YOUR ASSIGNMENT =>
Your reply should reproduce each entry exactly and contain no pictures.

━━━━━ AVAILABLE DATA ━━━━━

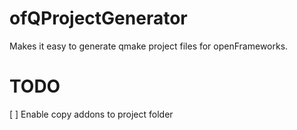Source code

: # ofQProjectGenerator
Makes it easy to generate qmake project files for openFrameworks.

# TODO
[ ] Enable copy addons to project folder
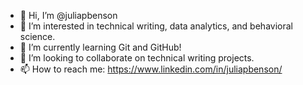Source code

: - 👋 Hi, I’m @juliapbenson
- 👀 I’m interested in technical writing, data analytics, and behavioral science. 
- 🌱 I’m currently learning Git and GitHub!
- 💞️ I’m looking to collaborate on technical writing projects. 
- 📫 How to reach me: https://www.linkedin.com/in/juliapbenson/

<!---
juliapbenson/juliapbenson is a ✨ special ✨ repository because its `README.md` (this file) appears on your GitHub profile.
You can click the Preview link to take a look at your changes.
--->
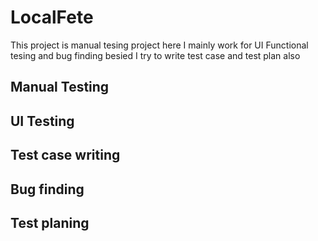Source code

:# LocalFete
This project is manual tesing project here I mainly work for UI Functional tesing and bug finding 
besied I try to write test case and test plan also
## Manual Testing
## UI Testing
## Test case writing
## Bug finding 
## Test planing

━━━━━

COMPLETED EXERCISE =>
Source code

: # ofQProjectGenerator
Makes it easy to generate qmake project files for openFrameworks.

# TODO
[ ] Enable copy addons to project folder
Source code

: - 👋 Hi, I’m @juliapbenson
- 👀 I’m interested in technical writing, data analytics, and behavioral science. 
- 🌱 I’m currently learning Git and GitHub!
- 💞️ I’m looking to collaborate on technical writing projects. 
- 📫 How to reach me: https://www.linkedin.com/in/juliapbenson/

<!---
juliapbenson/juliapbenson is a ✨ special ✨ repository because its `README.md` (this file) appears on your GitHub profile.
You can click the Preview link to take a look at your changes.
--->
Source code

:# LocalFete
This project is manual tesing project here I mainly work for UI Functional tesing and bug finding 
besied I try to write test case and test plan also
## Manual Testing
## UI Testing
## Test case writing
## Bug finding 
## Test planing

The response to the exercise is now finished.